Chorl und Lyra: Vielstimmig für Ybbsitzer Flüchtlingshilfe



Ziemlich genau ein Jahr ist es her, seit die erste syrische Flüchtlingsfamilie in Ybbsitz angekommen ist. Mittlerweile leben sechs Familien – insgesamt 29 Personen – hier, und eine Projektgruppe, organisiert vom Sozialausschuss der Pfarre in Kooperation mit der Gemeinde, bemüht sich mit viel Herz, diesen Menschen zu helfen: bei der Bewältigung ihrer alltägliche Sorgen und Aufgaben, beim schwierigen Umgang mit den Behörden und der Integration in die ihnen fremde österreichische Lebens- und Arbeitswelt.

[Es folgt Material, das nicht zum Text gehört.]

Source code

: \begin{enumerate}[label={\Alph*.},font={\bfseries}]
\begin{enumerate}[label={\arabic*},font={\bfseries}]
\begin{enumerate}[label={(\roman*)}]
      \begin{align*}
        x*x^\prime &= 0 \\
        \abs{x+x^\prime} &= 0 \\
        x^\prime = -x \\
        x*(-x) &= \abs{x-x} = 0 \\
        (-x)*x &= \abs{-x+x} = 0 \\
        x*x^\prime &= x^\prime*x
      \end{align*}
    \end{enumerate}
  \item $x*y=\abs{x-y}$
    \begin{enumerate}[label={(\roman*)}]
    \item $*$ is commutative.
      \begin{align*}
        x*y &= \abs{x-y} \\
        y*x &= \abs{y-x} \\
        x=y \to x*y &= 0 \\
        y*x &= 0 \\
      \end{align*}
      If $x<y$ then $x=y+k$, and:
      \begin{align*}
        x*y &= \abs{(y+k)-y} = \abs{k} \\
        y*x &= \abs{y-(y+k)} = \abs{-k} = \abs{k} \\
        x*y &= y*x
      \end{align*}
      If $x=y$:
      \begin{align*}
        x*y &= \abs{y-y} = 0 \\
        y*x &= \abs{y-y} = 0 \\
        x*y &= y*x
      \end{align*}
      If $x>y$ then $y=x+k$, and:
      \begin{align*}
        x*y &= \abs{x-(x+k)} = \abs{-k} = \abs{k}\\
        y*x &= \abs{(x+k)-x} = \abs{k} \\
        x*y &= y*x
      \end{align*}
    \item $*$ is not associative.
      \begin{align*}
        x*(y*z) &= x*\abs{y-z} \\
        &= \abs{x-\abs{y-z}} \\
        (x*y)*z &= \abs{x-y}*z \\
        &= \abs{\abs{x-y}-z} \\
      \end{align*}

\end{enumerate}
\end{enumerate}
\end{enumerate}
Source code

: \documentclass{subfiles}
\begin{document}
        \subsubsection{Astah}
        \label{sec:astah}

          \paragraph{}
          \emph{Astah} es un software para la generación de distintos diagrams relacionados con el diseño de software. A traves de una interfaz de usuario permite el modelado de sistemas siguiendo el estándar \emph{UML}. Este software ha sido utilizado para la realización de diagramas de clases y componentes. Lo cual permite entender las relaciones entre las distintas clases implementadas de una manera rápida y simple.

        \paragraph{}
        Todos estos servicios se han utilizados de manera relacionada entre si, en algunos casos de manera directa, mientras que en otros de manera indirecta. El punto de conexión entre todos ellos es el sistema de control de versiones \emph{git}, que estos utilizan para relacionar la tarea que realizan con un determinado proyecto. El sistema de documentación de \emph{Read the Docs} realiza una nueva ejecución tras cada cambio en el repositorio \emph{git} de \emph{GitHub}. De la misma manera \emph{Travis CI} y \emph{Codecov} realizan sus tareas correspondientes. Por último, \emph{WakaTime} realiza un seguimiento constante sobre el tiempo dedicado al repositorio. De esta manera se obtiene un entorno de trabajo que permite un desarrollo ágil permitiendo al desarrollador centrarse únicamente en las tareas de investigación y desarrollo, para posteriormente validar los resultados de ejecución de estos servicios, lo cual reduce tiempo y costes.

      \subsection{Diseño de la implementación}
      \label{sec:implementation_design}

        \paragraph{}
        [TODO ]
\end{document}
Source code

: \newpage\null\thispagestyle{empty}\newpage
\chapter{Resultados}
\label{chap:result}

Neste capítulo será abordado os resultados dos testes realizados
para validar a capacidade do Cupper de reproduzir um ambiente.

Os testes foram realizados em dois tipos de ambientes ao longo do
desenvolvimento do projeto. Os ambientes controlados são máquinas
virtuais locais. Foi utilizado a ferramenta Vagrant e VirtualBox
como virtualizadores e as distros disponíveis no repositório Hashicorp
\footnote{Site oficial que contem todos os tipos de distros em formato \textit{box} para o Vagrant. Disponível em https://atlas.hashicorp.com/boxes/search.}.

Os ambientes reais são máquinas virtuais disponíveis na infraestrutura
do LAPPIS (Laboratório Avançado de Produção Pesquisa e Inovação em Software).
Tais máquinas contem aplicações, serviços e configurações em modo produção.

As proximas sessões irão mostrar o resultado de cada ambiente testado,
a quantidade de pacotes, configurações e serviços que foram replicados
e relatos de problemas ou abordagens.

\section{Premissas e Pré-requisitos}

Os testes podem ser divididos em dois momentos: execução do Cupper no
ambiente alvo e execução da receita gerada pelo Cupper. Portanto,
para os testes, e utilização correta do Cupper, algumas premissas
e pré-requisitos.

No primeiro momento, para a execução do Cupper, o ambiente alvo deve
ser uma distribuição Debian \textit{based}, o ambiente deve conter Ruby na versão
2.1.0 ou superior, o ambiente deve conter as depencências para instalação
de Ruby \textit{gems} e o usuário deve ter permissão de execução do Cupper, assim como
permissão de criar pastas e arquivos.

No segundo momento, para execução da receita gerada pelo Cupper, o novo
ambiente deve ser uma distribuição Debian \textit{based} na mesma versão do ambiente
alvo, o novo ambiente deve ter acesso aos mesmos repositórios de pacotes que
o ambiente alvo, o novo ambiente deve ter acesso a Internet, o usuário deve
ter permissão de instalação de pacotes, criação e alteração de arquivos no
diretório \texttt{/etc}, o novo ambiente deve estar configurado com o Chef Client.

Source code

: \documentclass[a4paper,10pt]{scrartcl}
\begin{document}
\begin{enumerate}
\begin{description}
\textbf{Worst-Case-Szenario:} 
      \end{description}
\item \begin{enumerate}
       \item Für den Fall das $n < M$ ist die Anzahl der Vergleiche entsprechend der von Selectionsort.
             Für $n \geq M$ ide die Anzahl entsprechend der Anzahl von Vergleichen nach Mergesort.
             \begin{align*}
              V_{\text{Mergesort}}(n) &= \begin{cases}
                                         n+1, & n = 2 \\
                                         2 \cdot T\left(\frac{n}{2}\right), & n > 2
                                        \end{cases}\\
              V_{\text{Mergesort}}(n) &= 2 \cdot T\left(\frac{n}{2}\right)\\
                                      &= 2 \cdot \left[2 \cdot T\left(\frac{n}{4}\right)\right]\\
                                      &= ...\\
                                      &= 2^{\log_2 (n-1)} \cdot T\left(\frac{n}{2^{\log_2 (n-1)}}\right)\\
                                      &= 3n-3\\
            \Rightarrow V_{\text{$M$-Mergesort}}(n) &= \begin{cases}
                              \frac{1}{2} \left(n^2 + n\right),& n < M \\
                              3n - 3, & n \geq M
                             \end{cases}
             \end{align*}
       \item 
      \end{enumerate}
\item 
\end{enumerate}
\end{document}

Da die Hilfe der Behörden oft sehr schleppend einsetzt, ist in vielen Fällen auch eine finanzielle Überbrückungshilfe notwendig, es gilt (gebrauchte) Kleidung oder Einrichtungsgegenstände zu organisieren, Deutschkenntnisse zu vermitteln, und immer wieder gehören Vorurteile überwunden und Kontakte geknüpft, damit Hilfe möglich ist und auch ankommt. Eines ist immer wieder zu hören: Beschenkte gibt es auf beiden Seiten, auf keinen Fall ist es ein einseitiges Geben, und die Welt von Ybbsitz ist im letzten Jahr ein Stück weiter, größer, offener geworden.
Dies war auch vergangenen Samstag in der NMS für die über 200 Besucher des Benefizkonzertes „Sprichst du Musik?“ zu spüren, zu dem der Jugendchor „Chorl“ und das Vokalensemble „Lyra“ eingeladen hatten. Zwei Stunden schwungvolle Chormusik, begleitet von einer hervorragend eingespielten Band, abwechselnd vorgetragen von beiden Ensembles, wurden vom Publikum mit viel Applaus belohnt. Zwei syrische Jugendliche in der Kleidung ihrer Heimat sangen kurdische Lieder – ein sehr berührender Moment in diesem Konzert.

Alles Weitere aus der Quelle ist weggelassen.